Die Konsumgenossenschaften haben, anders als viele andere Genossenschaften, von der Gründung ihres eigenständigen Verbandes im Jahre 1903 an auf gute Beziehungen zu ihren Beschäftigten und deren Gewerkschaften Wert gelegt. Dazu gehörte von Anfang an die Bereitschaft des ZdK zum Abschluss von Tarifverträgen, was von vielen anderen Arbeitgeberorganisationen noch grundsätzlich abgelehnt wurde. Die Konsumgenossenschaften waren stolz darauf, Vorreiter bei guten Arbeitsbedingungen zu sein. Belüftung, Belichtung, Lärmschutz, Hygiene, sanitäre Anlagen waren in den Konsum-Betrieben oft vorbildlich. Das Gleiche galt für die Gewährung von Urlaub, für die Begrenzung der Arbeitszeit und der Nachtarbeit. Für die Bäcker, die unter den besonders schlechten Arbeitsbedingungen des Handwerks litten, waren die Arbeitsbedingungen beim Konsum manchmal geradezu eine Offenbarung, und das wurde auch nicht verschwiegen. Gleichwohl waren die Tarifverhandlungen des ZdK mit ihrem Verband nicht immer ein Zuckerschlecken, denn natürlich konnte man sich die Welt noch besser vorstellen.
Die Herausgabe der Arbeit Richard Sorges geschieht gemeinsam durch die Heinrich-Kaufmann-Stiftung des ZdK und die Gewerkschaft Nahrung-Genuss-Gaststätten, bei der der Verband der Bäcker, Konditoren und verwandten Berufsgenossen Deutschlands eine der wesentlichen Vorläuferorganisationen darstellt. Man kann geradezu sagen, dass der Verband der Bäckergesellen in den Großbäckereien des Konsum zur Industriegewerkschaft geworden ist.
Wir danken der Staats- und Universitätsbibliothek Hamburg für die Überlassung einer Kopie der sehr brüchigen Dissertation und Nuray Oruc, die es unternommen hat, die oft nur mit Mühe lesbare Kopie abzuschreiben. Der Text wurde redaktionell bearbeitet und insbesondere um einige Entwurfsfassungen der Tarife gekürzt.
Hamburg, Dezember 2010
Franz-Josef Möllenberg
1. Vorsitzender der Gewerkschaft
Nahrung-Genuss-Gaststätten
Dr. Burchard Bösche
Vorstandsmitglied der Heinrich-Kaufmann-Stiftung
des Zentralverbandes Deutscher Konsumgenossenschaften e.V.
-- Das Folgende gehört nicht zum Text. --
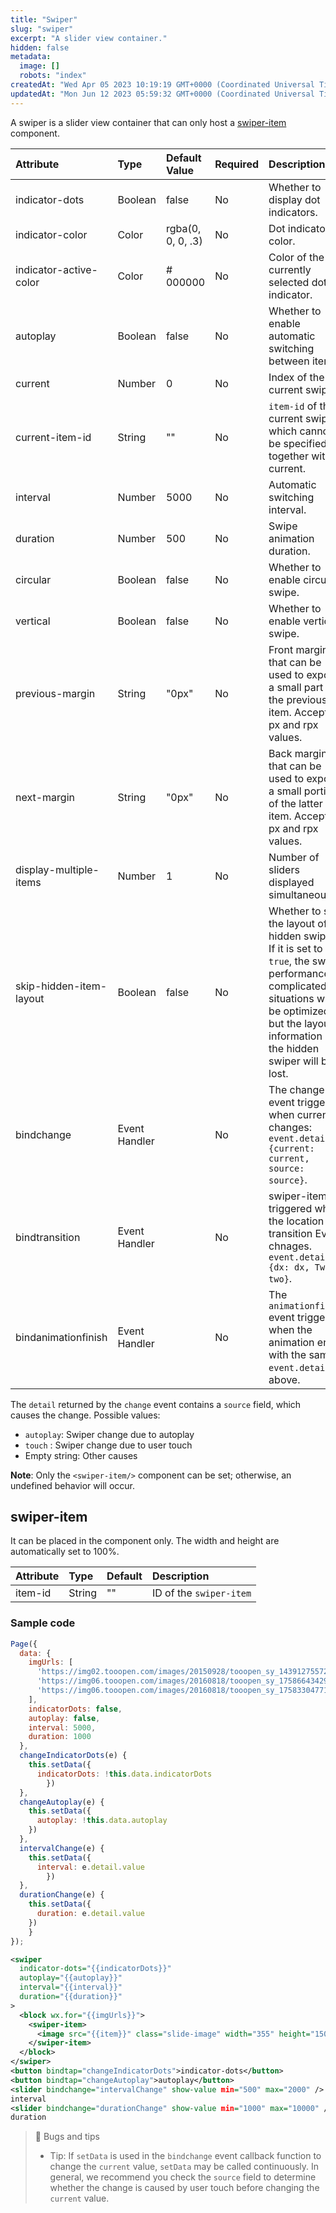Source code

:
 ```yaml
---
title: "Swiper"
slug: "swiper"
excerpt: "A slider view container."
hidden: false
metadata: 
  image: []
  robots: "index"
createdAt: "Wed Apr 05 2023 10:19:19 GMT+0000 (Coordinated Universal Time)"
updatedAt: "Mon Jun 12 2023 05:59:32 GMT+0000 (Coordinated Universal Time)"
---
```

A swiper is a slider view container that can only host a [swiper-item](doc:swiper-item) component.

| Attribute               | Type          | Default Value     | Required | Description                                                                                                                                                                                              |
| :---------------------- | :------------ | :---------------- | :------- | :------------------------------------------------------------------------------------------------------------------------------------------------------------------------------------------------------- |
| indicator-dots          | Boolean       | false             | No       | Whether to display dot indicators.                                                                                                                                                                       |
| indicator-color         | Color         | rgba(0, 0, 0, .3) | No       | Dot indicator color.                                                                                                                                                                                     |
| indicator-active-color  | Color         | # 000000          | No       | Color of the currently selected dot indicator.                                                                                                                                                           |
| autoplay                | Boolean       | false             | No       | Whether to enable automatic switching between items.                                                                                                                                                     |
| current                 | Number        | 0                 | No       | Index of the current swiper.                                                                                                                                                                             |
| current-item-id         | String        | ""                | No       | `item-id` of the current swiper, which cannot be specified together with current.                                                                                                                        |
| interval                | Number        | 5000              | No       | Automatic switching interval.                                                                                                                                                                            |
| duration                | Number        | 500               | No       | Swipe animation duration.                                                                                                                                                                                |
| circular                | Boolean       | false             | No       | Whether to enable circular swipe.                                                                                                                                                                        |
| vertical                | Boolean       | false             | No       | Whether to enable vertical swipe.                                                                                                                                                                        |
| previous-margin         | String        | "0px"             | No       | Front margin that can be used to expose a small part of the previous item. Accepts px and rpx values.                                                                                                    |
| next-margin             | String        | "0px"             | No       | Back margin that can be used to expose a small portion of the latter item. Accepts px and rpx values.                                                                                                    |
| display-multiple-items  | Number        | 1                 | No       | Number of sliders displayed simultaneously.                                                                                                                                                              |
| skip-hidden-item-layout | Boolean       | false             | No       | Whether to skip the layout of a hidden swiper. If it is set to `true`, the swiper performance in complicated situations will be optimized, but the layout information of the hidden swiper will be lost. |
| bindchange              | Event Handler |                   | No       | The change event triggered when current changes: `event.detail = {current: current, source: source}`.                                                                                                    |
| bindtransition          | Event Handler |                   | No       | swiper-item Is triggered when the location of transition Event chnages. `event.detail = {dx: dx, Two: two}`.                                                                                             |
| bindanimationfinish     | Event Handler |                   | No       | The `animationfinish `event triggered when the animation ends, with the same `event.detail` as above.                                                                                                    |

The `detail` returned by the `change` event contains a `source` field, which causes the change. Possible values:

- `autoplay`: Swiper change due to autoplay
- `touch` : Swiper change due to user touch
- Empty string: Other causes

**Note**: Only the `<swiper-item/>` component can be set; otherwise, an undefined behavior will occur.

## swiper-item

It can be placed in the [<swiper>](doc:swiper) component only. The width and height are automatically set to 100%.

| Attribute | Type   | Default | Description             |
| :-------- | :----- | :------ | :---------------------- |
| item-id   | String | ""      | ID of the `swiper-item` |

### Sample code

```javascript JavaScript
Page({
  data: {
    imgUrls: [
      'https://img02.tooopen.com/images/20150928/tooopen_sy_143912755726.jpg',
      'https://img06.tooopen.com/images/20160818/tooopen_sy_175866434296.jpg',
      'https://img06.tooopen.com/images/20160818/tooopen_sy_175833047715.jpg'
    ],
    indicatorDots: false,
    autoplay: false,
    interval: 5000,
    duration: 1000
  },
  changeIndicatorDots(e) {
    this.setData({
      indicatorDots: !this.data.indicatorDots
		}) 
  },
  changeAutoplay(e) {
    this.setData({
      autoplay: !this.data.autoplay
    })
  },
  intervalChange(e) {
    this.setData({
      interval: e.detail.value
		}) 
  },
  durationChange(e) {
    this.setData({
      duration: e.detail.value
    })
	} 
});
```
```xml WXML
<swiper
  indicator-dots="{{indicatorDots}}"
  autoplay="{{autoplay}}"
  interval="{{interval}}"
  duration="{{duration}}"
>
  <block wx.for="{{imgUrls}}">
    <swiper-item>
      <image src="{{item}}" class="slide-image" width="355" height="150" />
    </swiper-item>
  </block>
</swiper>
<button bindtap="changeIndicatorDots">indicator-dots</button>
<button bindtap="changeAutoplay">autoplay</button>
<slider bindchange="intervalChange" show-value min="500" max="2000" />
interval
<slider bindchange="durationChange" show-value min="1000" max="10000" />
duration
```

> 📘 Bugs and tips
> 
> - Tip: If `setData` is used in the `bindchange` event callback function to change the `current` value, `setData` may be called continuously. In general, we recommend you check the `source` field to determine whether the change is caused by user touch before changing the `current` value.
Die gemeinsame Arbeit, die der ZdK mit den freien Gewerkschaften in der Ausbildung der reichstariflichen Verträgen geleistet hat, lässt auf ein besonderes Verhältnis beider zu einander schließen, dass wie noch gezeigt wird, durchaus kein zufälliges sein kann.
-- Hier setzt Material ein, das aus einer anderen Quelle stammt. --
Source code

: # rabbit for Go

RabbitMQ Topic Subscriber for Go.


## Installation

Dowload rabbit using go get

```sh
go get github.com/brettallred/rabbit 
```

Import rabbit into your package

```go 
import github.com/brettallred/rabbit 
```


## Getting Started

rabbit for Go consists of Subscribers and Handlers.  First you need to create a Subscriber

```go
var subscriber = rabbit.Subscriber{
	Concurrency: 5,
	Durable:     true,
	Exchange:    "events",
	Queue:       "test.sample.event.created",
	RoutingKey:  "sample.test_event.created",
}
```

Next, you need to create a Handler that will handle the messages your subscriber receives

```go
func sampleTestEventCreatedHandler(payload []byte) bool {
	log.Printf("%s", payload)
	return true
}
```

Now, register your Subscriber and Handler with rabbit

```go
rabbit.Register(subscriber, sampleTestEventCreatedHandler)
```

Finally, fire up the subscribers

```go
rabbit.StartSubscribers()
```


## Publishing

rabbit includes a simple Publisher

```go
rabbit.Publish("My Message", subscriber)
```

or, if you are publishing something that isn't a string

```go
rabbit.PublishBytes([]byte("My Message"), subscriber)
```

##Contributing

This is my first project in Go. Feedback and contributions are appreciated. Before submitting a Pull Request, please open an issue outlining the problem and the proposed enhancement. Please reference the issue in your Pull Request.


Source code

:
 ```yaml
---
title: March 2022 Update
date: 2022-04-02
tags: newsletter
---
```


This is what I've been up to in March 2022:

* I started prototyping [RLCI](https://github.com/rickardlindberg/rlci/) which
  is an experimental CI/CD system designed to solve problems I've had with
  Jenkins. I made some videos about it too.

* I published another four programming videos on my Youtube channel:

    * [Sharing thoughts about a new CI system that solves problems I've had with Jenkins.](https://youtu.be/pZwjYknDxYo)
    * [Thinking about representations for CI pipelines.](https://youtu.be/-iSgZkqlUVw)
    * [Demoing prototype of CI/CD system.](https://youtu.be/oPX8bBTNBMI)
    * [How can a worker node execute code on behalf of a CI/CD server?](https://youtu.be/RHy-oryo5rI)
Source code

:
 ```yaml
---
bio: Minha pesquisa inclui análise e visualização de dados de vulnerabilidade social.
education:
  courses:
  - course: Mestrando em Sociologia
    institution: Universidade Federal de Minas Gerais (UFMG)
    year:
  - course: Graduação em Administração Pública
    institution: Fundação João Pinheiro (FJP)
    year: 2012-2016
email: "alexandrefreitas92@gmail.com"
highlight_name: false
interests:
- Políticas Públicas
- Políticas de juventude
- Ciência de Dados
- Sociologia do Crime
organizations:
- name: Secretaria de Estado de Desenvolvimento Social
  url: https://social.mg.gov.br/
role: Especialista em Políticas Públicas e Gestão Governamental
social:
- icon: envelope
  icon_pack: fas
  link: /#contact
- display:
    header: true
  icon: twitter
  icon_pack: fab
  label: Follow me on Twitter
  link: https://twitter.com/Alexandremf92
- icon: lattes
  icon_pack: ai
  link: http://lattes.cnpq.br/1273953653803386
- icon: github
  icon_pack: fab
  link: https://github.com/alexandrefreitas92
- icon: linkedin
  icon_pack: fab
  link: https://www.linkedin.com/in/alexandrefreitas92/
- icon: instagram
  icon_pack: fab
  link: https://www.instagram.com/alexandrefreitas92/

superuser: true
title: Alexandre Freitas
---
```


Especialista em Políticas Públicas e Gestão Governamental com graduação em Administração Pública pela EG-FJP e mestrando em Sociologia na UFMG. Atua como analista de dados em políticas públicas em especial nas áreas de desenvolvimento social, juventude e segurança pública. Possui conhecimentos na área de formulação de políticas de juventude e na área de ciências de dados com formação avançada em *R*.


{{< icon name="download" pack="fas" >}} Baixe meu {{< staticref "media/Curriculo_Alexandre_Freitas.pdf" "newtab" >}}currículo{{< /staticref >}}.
Bei der Beurteilung der Stellung der freien Gewerkschaft zu den Genossenschaften kommen nur solche in Frage, die den Gewerkschaften als Organisationen der Arbeitnehmer ein Interesse abgewinnen können. Also nur solche Genossenschaften, die Arbeiter als Arbeitnehmer beschäftigen können. Hier kommen praktisch hauptsächlich die Konsumgenossenschaften in Betracht und unter diesen als ihre Hauptvertreter die des ZdK.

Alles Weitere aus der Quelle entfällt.